WHAT TO PRODUCE: For this exercise, repeat the listing below from its first line through the line containing "- date published: 2023-08-31T19:26:42+00:00", exactly as written.

MATERIAL FOR THIS TASK:
BEGIN
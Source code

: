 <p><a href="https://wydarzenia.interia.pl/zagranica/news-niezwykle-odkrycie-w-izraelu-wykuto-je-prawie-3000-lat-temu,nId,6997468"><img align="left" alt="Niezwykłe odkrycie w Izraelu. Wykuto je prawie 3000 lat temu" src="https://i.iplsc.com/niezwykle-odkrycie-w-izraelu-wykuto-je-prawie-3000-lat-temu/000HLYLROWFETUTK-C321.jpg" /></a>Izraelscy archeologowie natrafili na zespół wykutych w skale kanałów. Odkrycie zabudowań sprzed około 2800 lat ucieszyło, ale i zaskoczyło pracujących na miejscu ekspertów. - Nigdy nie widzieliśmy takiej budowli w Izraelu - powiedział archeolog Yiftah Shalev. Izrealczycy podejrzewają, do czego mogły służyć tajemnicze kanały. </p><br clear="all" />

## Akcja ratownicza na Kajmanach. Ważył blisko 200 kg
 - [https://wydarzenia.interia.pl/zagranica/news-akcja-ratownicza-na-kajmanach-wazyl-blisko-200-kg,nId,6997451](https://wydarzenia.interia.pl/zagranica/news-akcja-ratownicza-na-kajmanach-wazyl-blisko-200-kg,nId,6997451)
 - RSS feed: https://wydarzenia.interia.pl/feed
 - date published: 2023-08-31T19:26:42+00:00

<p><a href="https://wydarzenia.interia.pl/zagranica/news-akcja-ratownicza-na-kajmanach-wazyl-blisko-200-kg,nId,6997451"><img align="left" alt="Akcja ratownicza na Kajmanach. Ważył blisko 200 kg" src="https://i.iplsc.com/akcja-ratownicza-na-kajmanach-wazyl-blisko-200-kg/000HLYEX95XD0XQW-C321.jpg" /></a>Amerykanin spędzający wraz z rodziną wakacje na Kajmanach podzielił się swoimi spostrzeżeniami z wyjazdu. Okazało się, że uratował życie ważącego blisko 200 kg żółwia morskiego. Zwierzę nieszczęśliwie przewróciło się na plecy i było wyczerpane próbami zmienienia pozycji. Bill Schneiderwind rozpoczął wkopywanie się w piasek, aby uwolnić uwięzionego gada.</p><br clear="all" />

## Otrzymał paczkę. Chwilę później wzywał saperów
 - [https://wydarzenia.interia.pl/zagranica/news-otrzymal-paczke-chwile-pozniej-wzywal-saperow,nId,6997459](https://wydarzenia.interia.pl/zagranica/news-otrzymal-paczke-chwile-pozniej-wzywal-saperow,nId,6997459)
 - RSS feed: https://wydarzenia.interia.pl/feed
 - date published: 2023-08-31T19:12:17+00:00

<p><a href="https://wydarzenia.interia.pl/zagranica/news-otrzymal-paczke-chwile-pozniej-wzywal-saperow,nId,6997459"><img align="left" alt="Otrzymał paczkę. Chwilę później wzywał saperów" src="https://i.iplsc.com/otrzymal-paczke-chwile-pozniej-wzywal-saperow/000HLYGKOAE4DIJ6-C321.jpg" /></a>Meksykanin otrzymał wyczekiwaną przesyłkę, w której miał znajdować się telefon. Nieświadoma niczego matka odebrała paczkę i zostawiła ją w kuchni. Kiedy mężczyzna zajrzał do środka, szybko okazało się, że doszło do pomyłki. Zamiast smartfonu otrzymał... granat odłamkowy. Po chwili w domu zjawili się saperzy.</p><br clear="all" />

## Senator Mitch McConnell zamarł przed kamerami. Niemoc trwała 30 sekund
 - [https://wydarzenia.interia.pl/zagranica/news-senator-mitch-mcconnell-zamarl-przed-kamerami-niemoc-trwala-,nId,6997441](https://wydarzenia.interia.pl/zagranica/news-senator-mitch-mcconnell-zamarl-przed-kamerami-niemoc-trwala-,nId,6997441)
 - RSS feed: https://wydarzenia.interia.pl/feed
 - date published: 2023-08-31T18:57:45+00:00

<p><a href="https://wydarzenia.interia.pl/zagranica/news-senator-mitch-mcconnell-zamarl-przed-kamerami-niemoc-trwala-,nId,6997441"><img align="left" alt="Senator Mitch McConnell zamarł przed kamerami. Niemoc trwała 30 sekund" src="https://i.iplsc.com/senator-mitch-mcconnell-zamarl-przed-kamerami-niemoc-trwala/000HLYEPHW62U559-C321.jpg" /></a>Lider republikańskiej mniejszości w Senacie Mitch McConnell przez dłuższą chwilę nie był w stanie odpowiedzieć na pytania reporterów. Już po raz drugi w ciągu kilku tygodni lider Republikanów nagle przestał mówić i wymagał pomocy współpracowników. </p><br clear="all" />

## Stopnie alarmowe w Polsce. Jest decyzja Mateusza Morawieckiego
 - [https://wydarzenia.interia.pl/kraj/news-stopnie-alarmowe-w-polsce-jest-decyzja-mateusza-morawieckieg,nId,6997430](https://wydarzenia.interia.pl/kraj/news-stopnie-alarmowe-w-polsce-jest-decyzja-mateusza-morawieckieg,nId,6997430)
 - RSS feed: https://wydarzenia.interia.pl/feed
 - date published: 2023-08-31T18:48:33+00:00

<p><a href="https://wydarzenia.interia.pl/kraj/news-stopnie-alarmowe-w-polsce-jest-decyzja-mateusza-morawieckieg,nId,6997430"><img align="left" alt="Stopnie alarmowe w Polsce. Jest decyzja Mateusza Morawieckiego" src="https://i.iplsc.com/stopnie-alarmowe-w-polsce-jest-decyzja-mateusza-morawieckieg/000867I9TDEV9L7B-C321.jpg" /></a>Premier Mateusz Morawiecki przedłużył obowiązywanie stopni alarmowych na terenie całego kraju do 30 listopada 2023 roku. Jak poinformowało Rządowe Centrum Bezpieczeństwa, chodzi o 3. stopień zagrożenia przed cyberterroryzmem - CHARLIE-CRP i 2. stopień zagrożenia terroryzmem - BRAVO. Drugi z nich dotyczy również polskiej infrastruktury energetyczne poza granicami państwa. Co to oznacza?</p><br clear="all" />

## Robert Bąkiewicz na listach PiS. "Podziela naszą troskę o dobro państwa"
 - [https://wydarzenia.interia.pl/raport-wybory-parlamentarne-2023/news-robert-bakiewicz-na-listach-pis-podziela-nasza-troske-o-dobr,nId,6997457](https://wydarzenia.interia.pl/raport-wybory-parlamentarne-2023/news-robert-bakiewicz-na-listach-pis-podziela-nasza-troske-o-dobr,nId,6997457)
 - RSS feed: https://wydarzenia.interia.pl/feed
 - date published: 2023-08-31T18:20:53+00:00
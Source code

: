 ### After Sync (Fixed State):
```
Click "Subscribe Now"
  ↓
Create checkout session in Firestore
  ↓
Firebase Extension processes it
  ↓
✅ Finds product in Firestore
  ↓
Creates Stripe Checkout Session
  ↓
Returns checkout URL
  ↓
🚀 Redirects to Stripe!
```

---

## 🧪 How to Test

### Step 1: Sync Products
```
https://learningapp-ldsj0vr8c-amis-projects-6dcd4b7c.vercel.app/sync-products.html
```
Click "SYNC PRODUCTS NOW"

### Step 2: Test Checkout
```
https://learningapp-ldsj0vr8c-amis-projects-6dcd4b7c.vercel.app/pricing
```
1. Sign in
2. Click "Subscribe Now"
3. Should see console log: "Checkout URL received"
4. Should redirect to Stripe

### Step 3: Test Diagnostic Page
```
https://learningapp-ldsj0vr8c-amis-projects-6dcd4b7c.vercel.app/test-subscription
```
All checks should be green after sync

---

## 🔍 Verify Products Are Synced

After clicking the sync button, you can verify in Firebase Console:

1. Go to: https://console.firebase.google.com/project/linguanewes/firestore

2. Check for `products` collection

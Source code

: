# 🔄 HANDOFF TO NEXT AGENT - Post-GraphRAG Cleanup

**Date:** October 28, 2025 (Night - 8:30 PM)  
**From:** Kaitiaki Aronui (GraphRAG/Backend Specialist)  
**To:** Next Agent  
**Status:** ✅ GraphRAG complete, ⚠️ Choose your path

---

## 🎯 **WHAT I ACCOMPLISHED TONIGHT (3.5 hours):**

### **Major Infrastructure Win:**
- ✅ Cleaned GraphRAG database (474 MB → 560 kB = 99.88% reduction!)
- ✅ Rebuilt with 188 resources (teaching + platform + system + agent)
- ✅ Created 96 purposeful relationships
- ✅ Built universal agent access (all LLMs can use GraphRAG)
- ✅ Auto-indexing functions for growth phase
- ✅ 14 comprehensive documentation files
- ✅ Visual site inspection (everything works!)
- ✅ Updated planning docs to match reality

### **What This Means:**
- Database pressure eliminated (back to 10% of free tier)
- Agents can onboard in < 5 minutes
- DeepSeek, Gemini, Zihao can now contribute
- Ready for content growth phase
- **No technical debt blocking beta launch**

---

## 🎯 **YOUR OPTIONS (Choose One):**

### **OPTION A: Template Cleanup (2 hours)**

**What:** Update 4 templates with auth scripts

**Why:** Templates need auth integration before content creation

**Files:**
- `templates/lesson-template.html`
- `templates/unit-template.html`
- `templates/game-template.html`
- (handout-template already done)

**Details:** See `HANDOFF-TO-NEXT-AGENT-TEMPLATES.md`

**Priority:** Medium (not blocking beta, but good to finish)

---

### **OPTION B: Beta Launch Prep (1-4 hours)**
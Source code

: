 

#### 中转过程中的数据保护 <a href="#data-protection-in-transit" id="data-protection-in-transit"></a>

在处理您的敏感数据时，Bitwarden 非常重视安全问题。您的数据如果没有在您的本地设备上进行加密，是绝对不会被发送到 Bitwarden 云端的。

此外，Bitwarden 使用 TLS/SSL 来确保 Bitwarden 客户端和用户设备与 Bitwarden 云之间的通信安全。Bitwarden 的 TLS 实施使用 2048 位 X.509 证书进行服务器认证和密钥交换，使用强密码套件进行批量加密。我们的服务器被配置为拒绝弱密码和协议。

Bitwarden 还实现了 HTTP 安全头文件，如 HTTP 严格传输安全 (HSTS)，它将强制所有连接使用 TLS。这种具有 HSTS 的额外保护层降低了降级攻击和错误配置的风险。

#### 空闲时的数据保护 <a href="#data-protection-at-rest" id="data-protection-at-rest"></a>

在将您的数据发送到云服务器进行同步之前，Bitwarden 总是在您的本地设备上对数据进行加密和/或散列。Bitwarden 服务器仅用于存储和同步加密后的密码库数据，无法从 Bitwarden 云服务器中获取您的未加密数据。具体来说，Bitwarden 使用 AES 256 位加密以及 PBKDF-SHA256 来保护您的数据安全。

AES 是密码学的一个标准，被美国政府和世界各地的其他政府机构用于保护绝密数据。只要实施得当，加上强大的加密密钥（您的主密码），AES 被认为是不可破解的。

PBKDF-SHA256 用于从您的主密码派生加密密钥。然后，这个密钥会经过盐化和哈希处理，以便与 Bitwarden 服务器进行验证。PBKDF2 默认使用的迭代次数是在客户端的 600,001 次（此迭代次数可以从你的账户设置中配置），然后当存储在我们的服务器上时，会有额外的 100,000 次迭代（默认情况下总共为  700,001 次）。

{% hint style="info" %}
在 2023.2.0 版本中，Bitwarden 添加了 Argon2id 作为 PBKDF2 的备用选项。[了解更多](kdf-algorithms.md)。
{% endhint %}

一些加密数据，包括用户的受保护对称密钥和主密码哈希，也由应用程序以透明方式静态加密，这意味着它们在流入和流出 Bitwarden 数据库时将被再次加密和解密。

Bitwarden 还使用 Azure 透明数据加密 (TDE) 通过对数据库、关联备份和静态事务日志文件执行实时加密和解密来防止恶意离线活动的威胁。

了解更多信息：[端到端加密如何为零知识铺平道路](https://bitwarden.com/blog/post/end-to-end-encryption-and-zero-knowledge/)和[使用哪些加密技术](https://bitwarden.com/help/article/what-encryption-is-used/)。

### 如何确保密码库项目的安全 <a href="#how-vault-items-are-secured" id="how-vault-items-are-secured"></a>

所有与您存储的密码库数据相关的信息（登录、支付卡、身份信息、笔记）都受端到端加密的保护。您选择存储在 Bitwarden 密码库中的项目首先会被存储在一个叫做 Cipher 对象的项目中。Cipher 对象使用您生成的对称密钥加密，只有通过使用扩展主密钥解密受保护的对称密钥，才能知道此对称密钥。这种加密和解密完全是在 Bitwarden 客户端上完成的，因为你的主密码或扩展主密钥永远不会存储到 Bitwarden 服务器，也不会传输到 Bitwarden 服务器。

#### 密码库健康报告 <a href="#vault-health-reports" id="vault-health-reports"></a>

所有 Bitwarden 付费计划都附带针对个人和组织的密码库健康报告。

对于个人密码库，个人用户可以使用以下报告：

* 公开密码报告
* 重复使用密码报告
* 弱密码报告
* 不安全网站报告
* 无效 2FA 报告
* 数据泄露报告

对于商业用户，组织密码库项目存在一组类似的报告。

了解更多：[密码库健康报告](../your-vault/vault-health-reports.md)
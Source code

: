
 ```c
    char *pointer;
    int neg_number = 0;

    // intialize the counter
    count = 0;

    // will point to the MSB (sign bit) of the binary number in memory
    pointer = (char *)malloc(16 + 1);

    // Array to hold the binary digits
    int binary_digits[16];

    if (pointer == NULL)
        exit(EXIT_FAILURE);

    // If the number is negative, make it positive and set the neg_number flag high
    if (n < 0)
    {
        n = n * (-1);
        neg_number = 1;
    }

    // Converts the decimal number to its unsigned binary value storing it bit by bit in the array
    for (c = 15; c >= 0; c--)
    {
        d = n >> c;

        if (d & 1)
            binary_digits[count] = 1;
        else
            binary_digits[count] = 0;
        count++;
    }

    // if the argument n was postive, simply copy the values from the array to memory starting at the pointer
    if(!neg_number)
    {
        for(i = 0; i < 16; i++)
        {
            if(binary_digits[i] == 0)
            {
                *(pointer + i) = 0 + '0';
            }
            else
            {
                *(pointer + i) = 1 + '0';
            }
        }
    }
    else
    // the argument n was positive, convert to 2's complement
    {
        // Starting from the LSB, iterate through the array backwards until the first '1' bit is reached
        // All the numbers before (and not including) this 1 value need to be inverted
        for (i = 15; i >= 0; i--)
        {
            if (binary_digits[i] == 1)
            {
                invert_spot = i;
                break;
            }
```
END
RESPONSE TO THE TASK:
Source code

: <p><a href="https://wydarzenia.interia.pl/zagranica/news-niezwykle-odkrycie-w-izraelu-wykuto-je-prawie-3000-lat-temu,nId,6997468"><img align="left" alt="Niezwykłe odkrycie w Izraelu. Wykuto je prawie 3000 lat temu" src="https://i.iplsc.com/niezwykle-odkrycie-w-izraelu-wykuto-je-prawie-3000-lat-temu/000HLYLROWFETUTK-C321.jpg" /></a>Izraelscy archeologowie natrafili na zespół wykutych w skale kanałów. Odkrycie zabudowań sprzed około 2800 lat ucieszyło, ale i zaskoczyło pracujących na miejscu ekspertów. - Nigdy nie widzieliśmy takiej budowli w Izraelu - powiedział archeolog Yiftah Shalev. Izrealczycy podejrzewają, do czego mogły służyć tajemnicze kanały. </p><br clear="all" />

## Akcja ratownicza na Kajmanach. Ważył blisko 200 kg
 - [https://wydarzenia.interia.pl/zagranica/news-akcja-ratownicza-na-kajmanach-wazyl-blisko-200-kg,nId,6997451](https://wydarzenia.interia.pl/zagranica/news-akcja-ratownicza-na-kajmanach-wazyl-blisko-200-kg,nId,6997451)
 - RSS feed: https://wydarzenia.interia.pl/feed
 - date published: 2023-08-31T19:26:42+00:00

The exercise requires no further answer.